The Italian Supreme Court has recently (decision no. 44378 of 22 November 2022) stated that, under certain circumstances, cryptocurrencies must be considered “investment instruments”, and as such their offer is subject to prospectus duties.
This decision is in line with previous stances taken by the Supreme Court (decisions n. 26807 of 17 September 2020; n. 44337 of 29 November 2021) and certain local Courts (Court of Verona, decision n. 195/2017) in relation to the offering of cryptocurrencies as a form of investment.
However, the principle expressed by the Supreme Court cannot generally apply to all cryptocurrencies, nor in all cases, but must be assessed on a case by case basis, as better explained below.
It is worth noting that some fanciful comments published by experts and social media on the subject case have generated some misunderstanding on the nature of cryptocurrencies under Italian law. In particular, in the case under examination it must be noted that Bitcoins were used as a means of payment (or exchange), and were not the subject of the investment, to the effect that the principle expressed by the Court cannot relate to such cryptocurrency, but rather to the specific cryptocurrency/token called LWF Coin, that was created by a cryptocurrency platform (LWF) for the purpose of financing the development of a blockchain-based logistics services platform.

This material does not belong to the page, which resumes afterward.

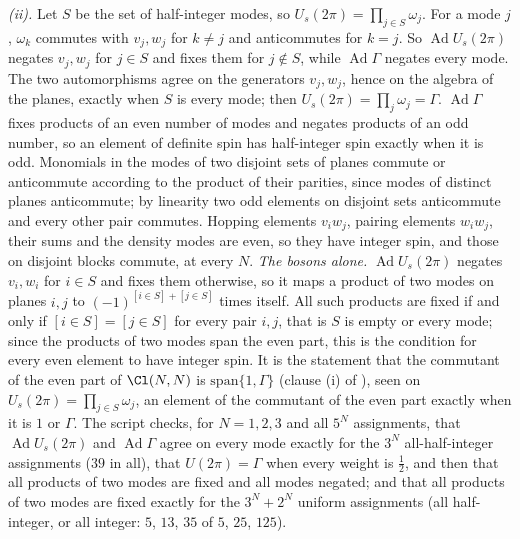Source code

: \emph{(ii).} Let $S$ be the set of half-integer modes, so $U_{s}(2\pi) = \prod_{j \in S}\omega_{j}$. For a mode $j$, $\omega_{k}$ commutes with $v_{j}, w_{j}$ for $k \ne j$ and anticommutes for $k = j$. So $\operatorname{Ad}U_{s}(2\pi)$ negates $v_{j}, w_{j}$ for $j \in S$ and fixes them for $j \notin S$, while $\operatorname{Ad}\Gamma$ negates every mode. The two automorphisms agree on the generators $v_{j}, w_{j}$, hence on the algebra of the planes, exactly when $S$ is every mode; then $U_{s}(2\pi) = \prod_{j}\omega_{j} = \Gamma$. $\operatorname{Ad}\Gamma$ fixes products of an even number of modes and negates products of an odd number, so an element of definite spin has half-integer spin exactly when it is odd. Monomials in the modes of two disjoint sets of planes commute or anticommute according to the product of their parities, since modes of distinct planes anticommute; by linearity two odd elements on disjoint sets anticommute and every other pair commutes. Hopping elements $v_{i}w_{j}$, pairing elements $w_{i}w_{j}$, their sums and the density modes are even, so they have integer spin, and those on disjoint blocks commute, at every $N$. \emph{The bosons alone.} $\operatorname{Ad}U_{s}(2\pi)$ negates $v_{i}, w_{i}$ for $i \in S$ and fixes them otherwise, so it maps a product of two modes on planes $i, j$ to $(-1)^{[i \in S] + [j \in S]}$ times itself. All such products are fixed if and only if $[i \in S] = [j \in S]$ for every pair $i, j$, that is $S$ is empty or every mode; since the products of two modes span the even part, this is the condition for every even element to have integer spin. It is the statement that the commutant of the even part of $\Cl(N,N)$ is $\mathrm{span}\{1, \Gamma\}$ (clause (i) of ), seen on $U_{s}(2\pi) = \prod_{j \in S}\omega_{j}$, an element of the commutant of the even part exactly when it is $1$ or $\Gamma$. The script checks, for $N = 1, 2, 3$ and all $5^{N}$ assignments, that $\operatorname{Ad}U_{s}(2\pi)$ and $\operatorname{Ad}\Gamma$ agree on every mode exactly for the $3^{N}$ all-half-integer assignments ($39$ in all), that $U(2\pi) = \Gamma$ when every weight is $\tfrac12$, and then that all products of two modes are fixed and all modes negated; and that all products of two modes are fixed exactly for the $3^{N} + 2^{N}$ uniform assignments (all half-integer, or all integer: $5$, $13$, $35$ of $5$, $25$, $125$).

The Public Prosecutor of the Court of Brescia claimed that LWF Coins qualify as financial instruments (or products), and therefore LWF and their promoters violated the Italian Consolidated Financial Act (Testo Unico della Finanza aka “TUF”) rules on public offers of financial products, (whose violation amounts to a criminal offence) not having published a prospectus for their offer.
For this reason, the Prosecutor requested the Court to seize the Bitcoins collected in exchange for the LWF Coins, but the Court of Brescia dismissed such request by arguing that LWF Coins do not qualify as financial products.
The Prosecutor then appealed such decision to the Supreme Court, which has rendered the above mentioned decision upholding the thesis of the Prosecutor.
To better understand the contents of such decision by the Supreme Court, it is necessary to clarify the correct meaning of the terms that have been erroneously used by the Court as synonyms, i.e.: investment instruments, financial instruments and financial products.
First of all, the term “investment instruments” (strumenti di investimento), that was used by the Supreme Court to refer to LWF Coins, is a-technical and misleading, since it is not defined under the TUF. In fact, only the terms “financial instruments” (strumenti finanziari) and “financial products” (prodotti finanziari), as defined under the TUF, are relevant for application of the TUF provisions on prospectus duties and investment services.
In particular, “financial instruments”, by specific regulatory choice (Article 1, paragraph 2, TUF), are a “closed number”, with the consequence that, in the opinion of the writers, it is not possible to include cryptocurrencies (and cryptoassets in general) in this category.
“Financial products”, on the other hand, have a (deliberately) broader definition, as they include not only financial instruments, but also “every other form of investment of a financial nature”.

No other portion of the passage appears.